One of the truly odd things about Heian society is the importance in it of poetry. The ability to compose, more or less extempore, poems on any given subject was a vital accomplishment for anyone who wanted to get on in the world (by which I mean, imperial service). (The world of rap culture is perhaps similar, though possibly less refined). Hence in The Tosa Diary, the reaction to an event or natural scene, is to write a poem about it. For instance:

We now pass the pine grove on the coast of Uta. I cannot judge how many trees there must be or how many centuries they have stood there. During all this time, how the waves must have splashed on the roots of the trees, and the cranes have come and gone in its branches! It is impossible merely to look upon the splendour of this scenery, and someone composed a poem something like this:

Gazing all about,
One can but believe the cranes
Have been companions
Of the pine trees upon whose tops
They have nested through the ages.

To one looking upon the place itself, the poem falls far short of capturing the beauty of the scene.

For Tsurayuki, poetry derives from an irrepressible need to express one’s feelings in verse; and in Heian writing in general, there is always this fascinating disconnect between poetry and prose. Prose is used merely to describe the world around them, as we might say in an objective manner, to state what is going on, the scenery, people’s appearances; whereas poetry is used to express one’s feelings about things, that is to say it is used subjectively, to explore one’s inner self.

The poetry is almost always oblique: a symbol is used, precisely as the thing seen – the situation – evokes another thought in the mind of the poet. This obliqueness seems to me an attempt to express what is often felt to be inexpressible; to give voice to feelings which are hard of access. All of which might of course strike one as being peculiarly modern, if by modern we mean, as so often, exactly what mankind has always thought and felt. A lot of Nathalie Sarraute (and particularly the French branch of the avant-garde), it seems to me, is a striving after these same precise things which we find at the beginning (no, I shouldn’t say beginning – a lot of poetry had already been set down) of Japanese literature. Indeed, as Sarraute pities Dostoevsky for not having at his command the modern techniques with which he might better express himself, so we might feel a pity Sarraute never picked up on the ancient techniques of Heian literature.

In general, I admit, I hate poetry when it is used in novels – it breaks up the narrative and intrudes on the reading experience. But the fascination for me with Heian literature is this peculiar relationship that always exists between poetry and prose.

The Tosa Diary is to be found in Earl Miner’s Japanese Poetic Diaries.


2 thoughts on “The Tosa Diary, by Ki no Tsurayuki

  1. I’ve learned quite a few things, thanks for that.
    I would really like to read this.
    I think this is how it should be, using prose for descriptions and poems for feeling, when you mix them.

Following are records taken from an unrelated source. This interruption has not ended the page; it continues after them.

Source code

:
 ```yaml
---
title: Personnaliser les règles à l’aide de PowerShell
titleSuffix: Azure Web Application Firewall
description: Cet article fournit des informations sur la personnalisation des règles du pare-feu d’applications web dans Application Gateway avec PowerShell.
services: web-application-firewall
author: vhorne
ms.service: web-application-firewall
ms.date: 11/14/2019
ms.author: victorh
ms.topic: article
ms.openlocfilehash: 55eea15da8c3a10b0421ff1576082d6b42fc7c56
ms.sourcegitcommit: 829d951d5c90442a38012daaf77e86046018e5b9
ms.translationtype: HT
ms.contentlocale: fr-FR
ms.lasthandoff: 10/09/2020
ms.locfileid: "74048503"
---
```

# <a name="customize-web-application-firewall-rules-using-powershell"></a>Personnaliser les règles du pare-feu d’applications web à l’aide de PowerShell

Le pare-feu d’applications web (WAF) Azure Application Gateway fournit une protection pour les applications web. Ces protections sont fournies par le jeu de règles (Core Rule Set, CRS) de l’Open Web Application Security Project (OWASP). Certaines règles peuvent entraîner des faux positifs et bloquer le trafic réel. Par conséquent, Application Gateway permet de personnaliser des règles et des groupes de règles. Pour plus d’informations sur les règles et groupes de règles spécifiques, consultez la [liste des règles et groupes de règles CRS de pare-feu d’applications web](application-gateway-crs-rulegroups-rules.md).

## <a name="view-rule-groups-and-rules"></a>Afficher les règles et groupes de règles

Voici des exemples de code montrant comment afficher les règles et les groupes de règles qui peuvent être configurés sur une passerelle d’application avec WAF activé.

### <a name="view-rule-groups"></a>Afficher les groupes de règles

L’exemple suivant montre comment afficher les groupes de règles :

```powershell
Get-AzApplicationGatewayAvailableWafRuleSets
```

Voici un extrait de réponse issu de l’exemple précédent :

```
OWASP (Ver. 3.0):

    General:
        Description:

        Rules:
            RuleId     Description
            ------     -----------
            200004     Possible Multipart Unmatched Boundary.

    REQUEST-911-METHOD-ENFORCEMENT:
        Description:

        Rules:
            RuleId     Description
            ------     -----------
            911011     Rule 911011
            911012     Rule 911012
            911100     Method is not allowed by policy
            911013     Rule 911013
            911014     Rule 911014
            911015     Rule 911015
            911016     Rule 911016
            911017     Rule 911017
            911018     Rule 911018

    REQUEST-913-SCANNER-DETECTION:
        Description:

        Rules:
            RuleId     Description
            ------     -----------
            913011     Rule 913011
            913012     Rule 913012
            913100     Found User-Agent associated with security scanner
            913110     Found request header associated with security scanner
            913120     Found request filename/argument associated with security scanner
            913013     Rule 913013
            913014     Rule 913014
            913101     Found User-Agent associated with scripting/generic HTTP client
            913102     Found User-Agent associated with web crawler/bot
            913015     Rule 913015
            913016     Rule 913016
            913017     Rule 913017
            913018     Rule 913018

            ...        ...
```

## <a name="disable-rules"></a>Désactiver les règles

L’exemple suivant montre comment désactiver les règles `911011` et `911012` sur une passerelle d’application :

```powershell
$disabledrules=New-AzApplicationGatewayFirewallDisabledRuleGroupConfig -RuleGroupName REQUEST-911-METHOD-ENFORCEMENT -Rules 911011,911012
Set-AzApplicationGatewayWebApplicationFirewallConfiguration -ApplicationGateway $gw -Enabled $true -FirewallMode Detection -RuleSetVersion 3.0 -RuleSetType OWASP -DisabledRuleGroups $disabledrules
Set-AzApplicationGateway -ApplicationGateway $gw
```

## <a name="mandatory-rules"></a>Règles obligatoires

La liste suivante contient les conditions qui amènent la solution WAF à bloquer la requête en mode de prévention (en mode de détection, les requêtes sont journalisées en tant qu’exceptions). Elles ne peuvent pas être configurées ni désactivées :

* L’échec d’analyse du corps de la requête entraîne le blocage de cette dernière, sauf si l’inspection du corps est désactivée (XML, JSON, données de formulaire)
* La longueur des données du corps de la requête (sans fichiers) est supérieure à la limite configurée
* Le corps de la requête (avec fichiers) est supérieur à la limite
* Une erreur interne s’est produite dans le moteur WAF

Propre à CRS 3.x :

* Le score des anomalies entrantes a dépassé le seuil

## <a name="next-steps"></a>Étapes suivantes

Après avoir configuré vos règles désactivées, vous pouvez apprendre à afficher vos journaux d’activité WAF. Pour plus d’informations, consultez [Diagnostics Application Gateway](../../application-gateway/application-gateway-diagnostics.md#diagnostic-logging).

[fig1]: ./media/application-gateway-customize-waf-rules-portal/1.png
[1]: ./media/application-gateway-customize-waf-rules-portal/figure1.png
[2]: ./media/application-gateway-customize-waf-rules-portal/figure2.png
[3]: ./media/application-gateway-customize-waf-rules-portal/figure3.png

  2. Yes, the prose/poetry thing is a great idea. There’s a good chance Tsurayuki came up with it (though, as usual, one can’t be sure about these things); but it’s copied in pretty much every other piece of Heian literature – so you could read any to get the basic gist. The Tosa Diary isn’t necessarily seen as a masterpiece of the genre – just the founding work. – Of course, as I’ve mentioned, the Heian Japanese seemed to live and think this way anyway, so it may well not be as such a literary invention.

    I’ve put up a list of the Heian books I’m reading now on the lefthand sidebar.